Stupendous React Hooks Libraries.
Discover some stupendous React Hooks Library — use-http, Redux Hooks, useMedia, React Hook Form, Constate, React Router Hooks, React Query.
Hooks in React have been life-changing for React developers they provide a simple elegant way to write code that is more readable and maintainable. There are only a few handfuls of hooks provided by React depending on our use case we create custom hooks.
Before creating your own custom hooks library, you can refer to the following React hooks libraries to help your project.
1. React Query
Hooks to fetch, store, and update data asynchronously in React. It contains self-managed, always up-to-date declarative queries and mutations that directly improve your developer and user experience.
Features
Transport/protocol/backend agnostic data fetching (REST, GraphQL, promises, whatever!)
Auto Caching + Refetching (stale-while-revalidate, Window Refocus, Polling/Realtime)
Parallel + Dependent Queries
Mutations + Reactive Query Refetching
Multi-layer Cache + Automatic Garbage Collection
Paginated + Cursor-based Queries
Load-More + Infinite Scroll Queries w/ Scroll Recovery
Request Cancellation
React Suspense + Fetch-As-You-Render Query Prefetching
Dedicated Devtools.
2. React Use
React use has a collection of essential React Hooks for managing devices sensors, UI controls, animations, side-effects, Lifecycle, State, and more
3. useHttp
It is an awesome package that is used as the replacement for Fetch API
Features
SSR (server-side rendering) support
TypeScript support
2 dependencies (use-ssr, urs)
GraphQL support (queries + mutations)
Provider to set default URL and options
Request/response interceptors
React Native support
Aborts/Cancels pending HTTP requests when a component unmounts
Built-in caching
Persistent caching support
Suspense(experimental) support
Retry functionality
4. useMedia
The react-sensor hook monitors the state of a CSS media query.
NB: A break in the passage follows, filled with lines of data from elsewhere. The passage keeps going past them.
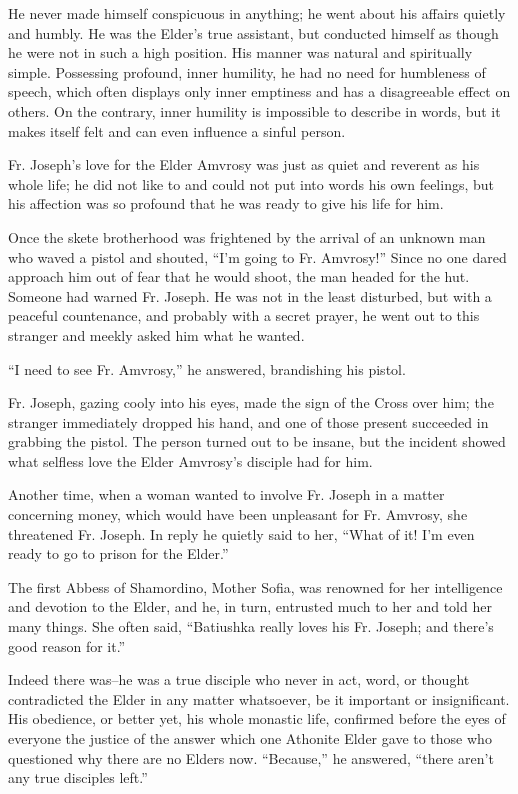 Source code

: He never made himself conspicuous in anything; he went about his affairs quietly and humbly. He was the Elder's true assistant, but conducted himself as though he were not in such a high position. His manner was natural and spiritually simple. Possessing profound, inner humility, he had no need for humbleness of speech, which often displays only inner emptiness and has a disagreeable effect on others. On the contrary, inner humility is impossible to describe in words, but it makes itself felt and can even influence a sinful person.

Fr. Joseph's love for the Elder Amvrosy was just as quiet and reverent as his whole life; he did not like to and could not put into words his own feelings, but his affection was so profound that he was ready to give his life for him.

Once the skete brotherhood was frightened by the arrival of an unknown man who waved a pistol and shouted, ``I'm going to Fr. Amvrosy!'' Since no one dared approach him out of fear that he would shoot, the man headed for the hut. Someone had warned Fr. Joseph. He was not in the least disturbed, but with a peaceful countenance, and probably with a secret prayer, he went out to this stranger and meekly asked him what he wanted.

``I need to see Fr. Amvrosy,'' he answered, brandishing his pistol.

Fr. Joseph, gazing cooly into his eyes, made the sign of the Cross over him; the stranger immediately dropped his hand, and one of those present succeeded in grabbing the pistol. The person turned out to be insane, but the incident showed what selfless love the Elder Amvrosy's disciple had for him.

Another time, when a woman wanted to involve Fr. Joseph in a matter concerning money, which would have been unpleasant for Fr. Amvrosy, she threatened Fr. Joseph. In reply he quietly said to her, ``What of it! I'm even ready to go to prison for the Elder.''

The first Abbess of Shamordino, Mother Sofia, was renowned for her intelligence and devotion to the Elder, and he, in turn, entrusted much to her and told her many things. She often said, ``Batiushka really loves his Fr. Joseph; and there's good reason for it.''

Indeed there was--he was a true disciple who never in act, word, or thought contradicted the Elder in any matter whatsoever, be it important or insignificant. His obedience, or better yet, his whole monastic life, confirmed before the eyes of everyone the justice of the answer which one Athonite Elder gave to those who questioned why there are no Elders now. ``Because,'' he answered, ``there aren't any true disciples left.''


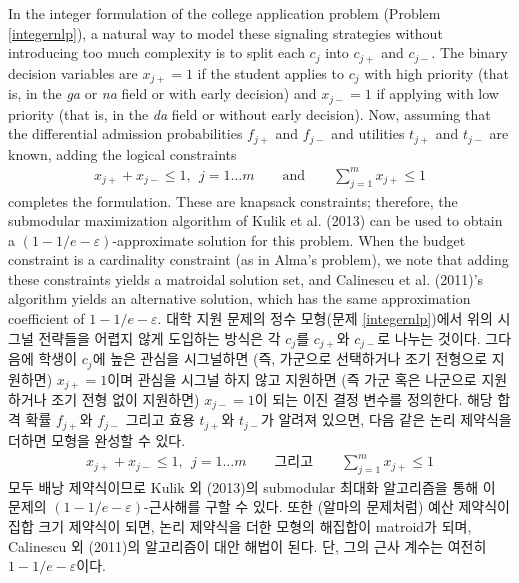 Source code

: \documentclass[11pt]{article} %
\theoremstyle{definition}
\theoremstyle{definition}
\begin{document}
\ifen
In the integer formulation of the college application problem (Problem \ref{integernlp}), a natural way to model these signaling strategies without introducing too much complexity is to split each $c_j$ into $c_{j+}$ and $c_{j-}$. The binary decision variables are $x_{j+} = 1$ if the student applies to $c_j$ with high priority (that is, in  the \emph{ga} or \emph{na} field or with early decision) and $x_{j-} = 1$ if applying with low priority (that is, in the \emph{da} field or without early decision). Now, assuming that the differential admission probabilities $f_{j+}$ and $f_{j-}$ and utilities $t_{j+}$ and $t_{j-}$ are known, adding the logical constraints 
\begin{align}
 x_{j+} + x_{j-} \leq 1, ~~ j = 1\dots m\qquad\text{and}\qquad\sum_{j=1}^m x_{j+} \leq 1
\end{align}
completes the formulation. These are knapsack constraints; therefore, the submodular maximization algorithm of Kulik et al. (2013) can be used to obtain a $(1 - 1/e - \varepsilon)$-approximate solution for this problem. When the budget constraint is a cardinality constraint (as in Alma's problem), we note that adding these constraints yields a matroidal solution set, and Calinescu et al. (2011)'s algorithm yields an alternative solution, which has the same approximation coefficient of $1 - 1/e -\varepsilon$. %
\else
대학 지원 문제의 정수 모형(문제 \ref{integernlp})에서 위의 시그널 전략들을 어렵지 않게 도입하는 방식은 각 $c_j$를 $c_{j+}$와 $c_{j-}$로 나누는 것이다. 그다음에 학생이 $c_j$에 높은 관심을 시그널하면 (즉, 가군으로 선택하거나 조기 전형으로 지원하면) $x_{j+} = 1$이며 관심을 시그널 하지 않고 지원하면 (즉 가군 혹은 나군으로 지원하거나 조기 전형 없이 지원하면) $x_{j-} = 1$이 되는 이진 결정 변수를 정의한다. 해당 합격 확률 $f_{j+}$와 $f_{j-}$ 그리고 효용  $t_{j+}$와 $t_{j-}$가 알려져 있으면, 다음 같은 논리 제약식을 더하면 모형을 완성할 수 있다. 
\begin{align}
 x_{j+} + x_{j-} \leq 1, ~~ j = 1\dots m\qquad\text{그리고}\qquad\sum_{j=1}^m x_{j+} \leq 1
\end{align}
모두 배낭 제약식이므로 Kulik 외 (2013)의 submodular 최대화 알고리즘을 통해 이 문제의 $(1 - 1/e - \varepsilon)$-근사해를 구할 수 있다. 또한 (알마의 문제처럼) 예산 제약식이 집합 크기 제약식이 되면, 논리 제약식을 더한 모형의 해집합이 matroid가 되며, Calinescu 외 (2011)의 알고리즘이 대안 해법이 된다. 단, 그의 근사 계수는 여전히 $1 - 1/e - \varepsilon$이다. 
\fi
\end{document}
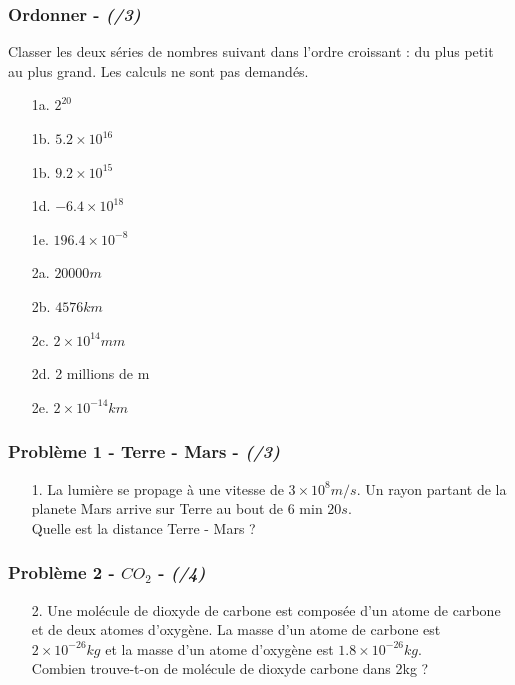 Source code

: \documentclass[11pt]{article}
\begin{document}
\subsubsection*{Ordonner - \textit{(/3)}}
Classer les deux séries de nombres suivant dans l'ordre croissant : du plus petit au plus grand. Les calculs ne sont pas demandés.
\begin{multicols}{2}

\begin{enumerate}
  \item[1a.] $ 2^{20} $
  \item[1b.] $ 5.2 \times 10^{16} $ 
  \item[1b.] $ 9.2 \times 10^{15} $ 
  \item[1d.] $ -6.4 \times 10^{18} $ 
  \item[1e.] $ 196.4 \times 10^{-8} $ 
\end{enumerate}
\begin{enumerate}
  \item[2a.] $ 20000 m $
  \item[2b.] $ 4576 km $ 
  \item[2c.] $ 2 \times 10^{14} mm $
  \item[2d.] 2 millions de m
  \item[2e.] $ 2 \times 10^{-14} km $
\end{enumerate}

\end{multicols}

\subsubsection*{Problème 1 - Terre - Mars  - \textit{(/3)}}
\begin{enumerate}
\item[1.] La lumière se propage à une vitesse de $3 \times 10^8 m/s$. Un rayon partant de la planete Mars arrive sur Terre au bout de $6 \text{ min } 20s$. \\
Quelle est la distance Terre - Mars ?
\end{enumerate}

\subsubsection*{Problème 2 - $CO_2$  - \textit{(/4)}}

\begin{enumerate}
  \item[2.] Une molécule de dioxyde de carbone est composée d'un atome de carbone et de deux atomes d'oxygène. La masse d'un atome de carbone est $2 \times 10^{-26}kg$ et la masse d'un atome d'oxygène est $1.8 \times 10^{-26}kg$. \\
  Combien trouve-t-on de molécule de dioxyde carbone dans 2kg ?
\end{enumerate}
\end{document}
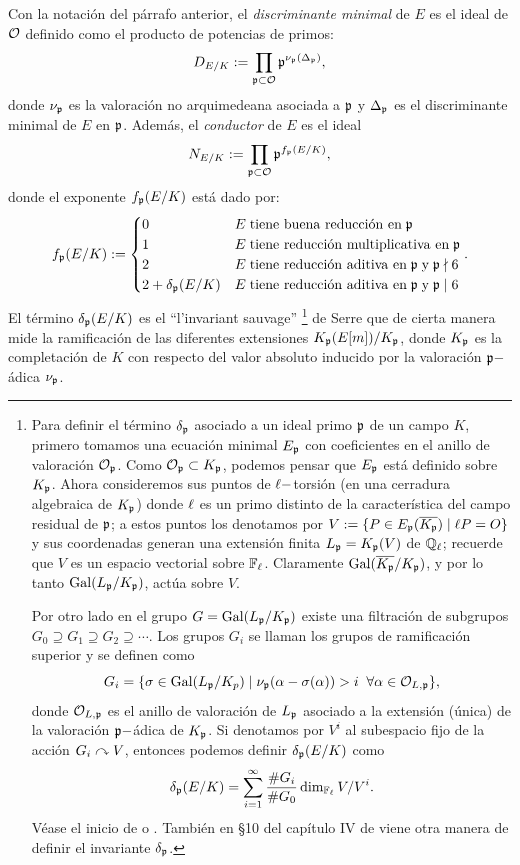 \begin{defin}\label{def:conductor}
	Con la notación del párrafo anterior, el \emph{discriminante minimal} de $E$ es el ideal de $\mathcal{O}$ definido como el producto de potencias de primos:
	\[
		D_{E/K}:=\prod_{\mathfrak{p}\subset\mathcal{O}}\mathfrak{p}^{\nu_{\mathfrak{p}}(\Delta_{\mathfrak{p}})},
	\]
	donde $\nu_{\mathfrak{p}}$ es la valoración no arquimedeana asociada a $\mathfrak{p}$ y $\Delta_{\mathfrak{p}}$ es el discriminante minimal de $E$ en $\mathfrak{p}$. Además, el \emph{conductor} de $E$ es el ideal
	\[
		N_{E/K}:=\prod_{\mathfrak{p}\subset\mathcal{O}}\mathfrak{p}^{f_{\mathfrak{p}}(E/K)},
	\]
	donde el exponente $f_{\mathfrak{p}}(E/K)$ está dado por:
	\[
		f_{\mathfrak{p}}(E/K):=
		\begin{cases}
			0 & E\;\text{tiene buena reducción en}\;\mathfrak{p}\\
			1 & E\;\text{tiene reducción multiplicativa en}\;\mathfrak{p}\\
			2 & E\;\text{tiene reducción aditiva en}\;\mathfrak{p}\;\text{y}\; \mathfrak{p}\nmid 6\\
			2+\delta_{\mathfrak{p}}(E/K) & E\;\text{tiene reducción aditiva en}\;\mathfrak{p}\;\text{y}\; \mathfrak{p}\mid 6
		\end{cases}.
	\]
	El término $\delta_{\mathfrak{p}}(E/K)$ es el ``l'invariant sauvage'' \footnote{Para definir el término $\delta_{\mathfrak{p}}$ asociado a un ideal primo $\mathfrak{p}$ de un campo $K$, primero tomamos una ecuación minimal $E_{\mathfrak{p}}$ con coeficientes en el anillo de valoración $\mathcal{O}_{\mathfrak{p}}$. Como $\mathcal{O}_{\mathfrak{p}}\subset K_{\mathfrak{p}}$, podemos pensar que $E_{\mathfrak{p}}$ está definido sobre $K_{\mathfrak{p}}$. Ahora consideremos sus puntos de $\ell-$torsión (en una cerradura algebraica de $K_{\mathfrak{p}}$) donde $\ell$ es un primo distinto de la característica del campo residual de $\mathfrak{p}$; a estos puntos los denotamos por $V:=\{P\in E_{\mathfrak{p}}(\overline{K_{\mathfrak{p}}})\mid \ell P=O\}$ y sus coordenadas generan una extensión finita $L_{\mathfrak{p}}=K_{\mathfrak{p}}(V)$ de $\mathbb{Q}_\ell$; recuerde que $V$ es un espacio vectorial sobre $\mathbb{F}_\ell$. Claramente $\mathrm{Gal}(\overline{K_{\mathfrak{p}}}/K_{\mathfrak{p}})$, y por lo tanto $\mathrm{Gal}(L_{\mathfrak{p}}/K_{\mathfrak{p}})$, actúa sobre $V$.

Por otro lado en el grupo $G=\mathrm{Gal}(L_{\mathfrak{p}}/K_{\mathfrak{p}})$ existe una filtración de subgrupos $G_0\supseteq G_1\supseteq G_2\supseteq\cdots$. Los grupos $G_i$ se llaman los grupos de ramificación superior y se definen como
\[
	G_i=\{\sigma\in\mathrm{Gal}(L_{\mathfrak{p}}/K_p)\mid \nu_{\mathfrak{p}}(\alpha-\sigma(\alpha))>i\;\;\forall\alpha\in\mathcal{O}_{L,\mathfrak{p}}\},
\]
donde $\mathcal{O}_{L,\mathfrak{p}}$ es el anillo de valoración de $L_{\mathfrak{p}}$ asociado a la extensión (única) de la valoración $\mathfrak{p}-$ádica de $K_{\mathfrak{p}}$. Si denotamos por $V^i$ al subespacio fijo de la acción $G_i\curvearrowright V$, entonces podemos definir $\delta_{\mathfrak{p}}(E/K)$ como
\[
	\delta_{\mathfrak{p}}(E/K)=\sum_{i=1}^\infty\frac{\# G_i}{\#G_0}\dim_{\mathbb{F}_\ell}V/V^i.
\]
Véase el inicio de \cite{Serre87} o \cite[\S19.3]{SerreLF}. También en \S10 del capítulo IV de \cite{SilvermanATITAOEC} viene otra manera de definir el invariante $\delta_{\mathfrak{p}}$.} de Serre que de cierta manera mide la ramificación de las diferentes extensiones $K_{\mathfrak{p}}(E[m])/K_{\mathfrak{p}}$, donde $K_{\mathfrak{p}}$ es la completación de $K$ con respecto del valor absoluto inducido por la valoración $\mathfrak{p}-$ádica $\nu_{\mathfrak{p}}$.
\end{defin}


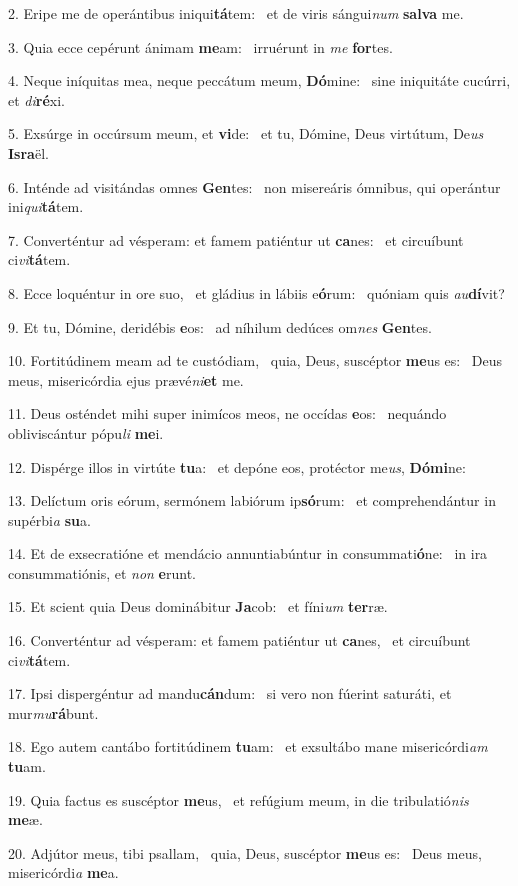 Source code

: 2. Eripe me de operántibus iniqui\textbf{tá}tem: \ast\  et de viris sángui\textit{num} \textbf{sal}\textbf{va} me.\

3. Quia ecce cepérunt ánimam \textbf{me}am: \ast\  irruérunt in \textit{me} \textbf{for}tes.\

4. Neque iníquitas mea, neque peccátum meum, \textbf{Dó}mine: \ast\  sine iniquitáte cucúrri, et \textit{di}\textbf{ré}xi.\

5. Exsúrge in occúrsum meum, et \textbf{vi}de: \ast\  et tu, Dómine, Deus virtútum, De\textit{us} \textbf{Is}\textbf{ra}ël.\

6. Inténde ad visitándas omnes \textbf{Gen}tes: \ast\  non misereáris ómnibus, qui operántur ini\textit{qui}\textbf{tá}tem.\

7. Converténtur ad vésperam: et famem patiéntur ut \textbf{ca}nes: \ast\  et circuíbunt ci\textit{vi}\textbf{tá}tem.\

8. Ecce loquéntur in ore suo, \dag\  et gládius in lábiis e\textbf{ó}rum: \ast\  quóniam quis \textit{au}\textbf{dí}vit?\

9. Et tu, Dómine, deridébis \textbf{e}os: \ast\  ad níhilum dedúces om\textit{nes} \textbf{Gen}tes.\

10. Fortitúdinem meam ad te custódiam, \dag\  quia, Deus, suscéptor \textbf{me}us es: \ast\  Deus meus, misericórdia ejus prævé\textit{ni}\textbf{et} me.\

11. Deus osténdet mihi super inimícos meos, ne occídas \textbf{e}os: \ast\  nequándo obliviscántur pópu\textit{li} \textbf{me}i.\

12. Dispérge illos in virtúte \textbf{tu}a: \ast\  et depóne eos, protéctor me\textit{us}, \textbf{Dó}\textbf{mi}ne:\

13. Delíctum oris eórum, sermónem labiórum ip\textbf{só}rum: \ast\  et comprehendántur in supérbi\textit{a} \textbf{su}a.\

14. Et de exsecratióne et mendácio annuntiabúntur in consummati\textbf{ó}ne: \ast\  in ira consummatiónis, et \textit{non} \textbf{e}runt.\

15. Et scient quia Deus dominábitur \textbf{Ja}cob: \ast\  et fíni\textit{um} \textbf{ter}ræ.\

16. Converténtur ad vésperam: et famem patiéntur ut \textbf{ca}nes, \ast\  et circuíbunt ci\textit{vi}\textbf{tá}tem.\

17. Ipsi dispergéntur ad mandu\textbf{cán}dum: \ast\  si vero non fúerint saturáti, et mur\textit{mu}\textbf{rá}bunt.\

18. Ego autem cantábo fortitúdinem \textbf{tu}am: \ast\  et exsultábo mane misericórdi\textit{am} \textbf{tu}am.\

19. Quia factus es suscéptor \textbf{me}us, \ast\  et refúgium meum, in die tribulatió\textit{nis} \textbf{me}æ.\

20. Adjútor meus, tibi psallam, \dag\  quia, Deus, suscéptor \textbf{me}us es: \ast\  Deus meus, misericórdi\textit{a} \textbf{me}a.\

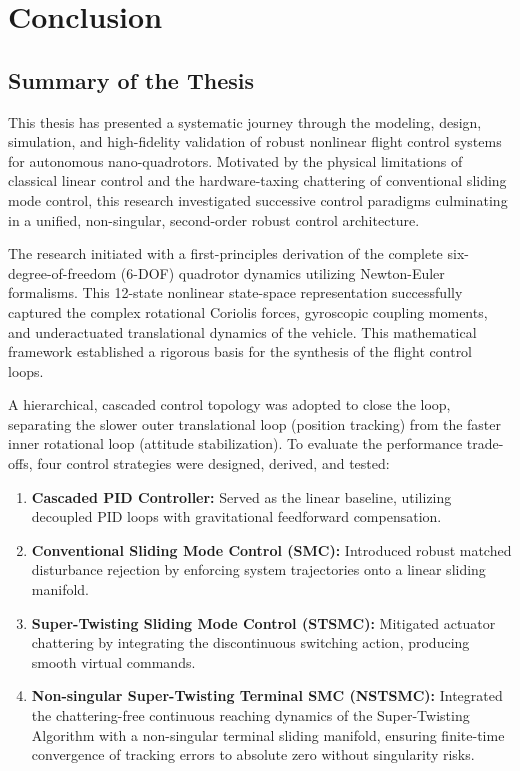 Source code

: \chapter{Conclusion}
\label{ch:conclusion}

\section{Summary of the Thesis}
This thesis has presented a systematic journey through the modeling, design, simulation, and high-fidelity validation of robust nonlinear flight control systems for autonomous nano-quadrotors. Motivated by the physical limitations of classical linear control and the hardware-taxing chattering of conventional sliding mode control, this research investigated successive control paradigms culminating in a unified, non-singular, second-order robust control architecture.

The research initiated with a first-principles derivation of the complete six-degree-of-freedom (6-DOF) quadrotor dynamics utilizing Newton-Euler formalisms. This 12-state nonlinear state-space representation successfully captured the complex rotational Coriolis forces, gyroscopic coupling moments, and underactuated translational dynamics of the vehicle. This mathematical framework established a rigorous basis for the synthesis of the flight control loops.

A hierarchical, cascaded control topology was adopted to close the loop, separating the slower outer translational loop (position tracking) from the faster inner rotational loop (attitude stabilization). To evaluate the performance trade-offs, four control strategies were designed, derived, and tested:
\begin{enumerate}
    \item \textbf{Cascaded PID Controller:} Served as the linear baseline, utilizing decoupled PID loops with gravitational feedforward compensation.
    \item \textbf{Conventional Sliding Mode Control (SMC):} Introduced robust matched disturbance rejection by enforcing system trajectories onto a linear sliding manifold.
    \item \textbf{Super-Twisting Sliding Mode Control (STSMC):} Mitigated actuator chattering by integrating the discontinuous switching action, producing smooth virtual commands.
    \item \textbf{Non-singular Super-Twisting Terminal SMC (NSTSMC):} Integrated the chattering-free continuous reaching dynamics of the Super-Twisting Algorithm with a non-singular terminal sliding manifold, ensuring finite-time convergence of tracking errors to absolute zero without singularity risks.
\end{enumerate}

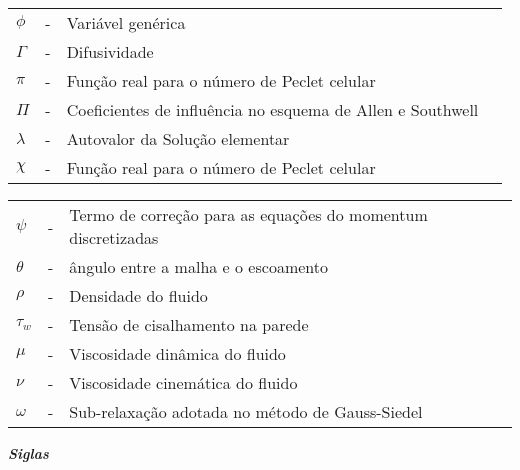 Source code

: \noindent
\begin{tabular}{l c p{.9\linewidth} l}
$\phi$ & - & Variável genérica\\
$\Gamma$ & - & Difusividade\\
$\pi$ & - & Função real para o número de Peclet celular\\
$\Pi$ & - & Coeficientes de influência no esquema de Allen e Southwell\\
$\lambda$ & - & Autovalor da Solução elementar\\
$\chi$ & - & Função real para o número de Peclet celular\\
\end{tabular}
\newline \newline
\begin{tabular}{l c p{.9\linewidth} l}
	$\psi$ & - & Termo de correção para as equações do momentum discretizadas\\
	$\theta$ & - & ângulo entre a malha e o escoamento\\
	$\rho$ & - & Densidade do fluido\\
	$\tau_w$ & - & Tensão de cisalhamento na parede\\
	$\mu$ & - & Viscosidade dinâmica do fluido\\
	$\nu$ & - & Viscosidade cinemática do fluido\\
	$\omega$ & - & Sub-relaxação adotada no método de Gauss-Siedel\\
\end{tabular}
\newline \newline
\textbf{\emph{Siglas}}\\

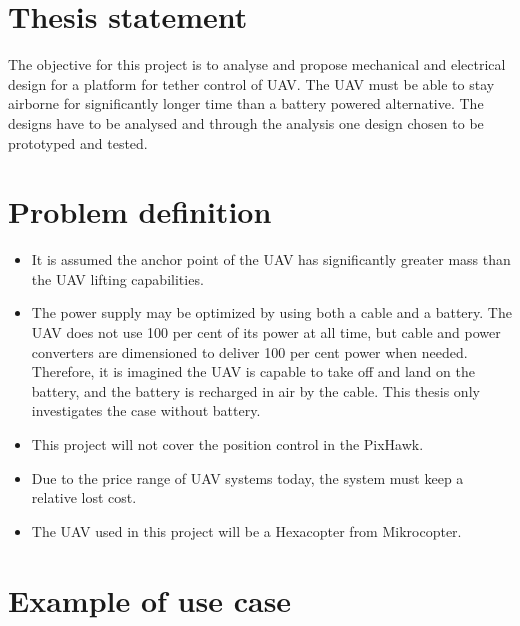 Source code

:  


\section{Thesis statement} 

The objective for this project is to analyse and propose mechanical and electrical design for a platform for tether control of UAV. The UAV must be able to stay airborne for significantly longer time than a battery powered alternative. The designs have to be analysed and through the analysis one design chosen to be prototyped and tested.

\section{Problem definition}
\begin{itemize}
\item It is assumed the anchor point of the UAV has significantly greater mass than the UAV lifting capabilities.
\item The power supply may be optimized by using both a cable and a battery. The UAV does not use 100 per cent of its power at all time, but cable and power converters are dimensioned to deliver 100 per cent power when needed. Therefore, it is imagined the UAV is capable to take off and land on the battery, and the battery is recharged in air by the cable. This thesis only investigates the case without battery.
\item This project will not cover the position control in the PixHawk. 
\item Due to the price range of UAV systems today, the system must keep a relative lost cost.
\item The UAV used in this project will be a Hexacopter from Mikrocopter.
\end{itemize}


\section{Example of use case}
There needs to be a simple solution to this as media queries are extremely important to the responsiveness of any app or website.
5. React Hooks Form
React Hooks for form state management and validation (Web + React Native). It reduces the amount of code you need to write while removing unnecessary re-renders.
Features
Built with performance, UX, and DX in mind
Embraces native HTML form validation
Out-of-the-box integration with UI libraries
Small size and no dependencies
Support Yup, Zod, AJV, Superstruct, Joi, Vest, class-validator, io-ts, nope, and custom build
6. Redux Hooks
Redux is a most popular state management library, most of all already using Redux. Redux Hooks offers an alternative to HOC (Higher Order Component) pattern with the existing connect() method. Redux Hooks made a simple way to connect to the store, fetch data, and dispatch action. Let’s see it.
Popular Redux Hooks -
useSelector
useDispatch
useStore
7. Constate
It let create local states using React Hooks and use it as a React Context only when needed with minimum effort
Conclusion
Hooks are reusable, clean and simple functionality that you can integrate into your workflow. They offer a lot of possibilities for different uses, so you don't have to build them from scratch.
There are many other hook libraries. I chose only the most popular and well-maintained ones. If I missed a good library, write it in the comments section.
thank you for reading..!!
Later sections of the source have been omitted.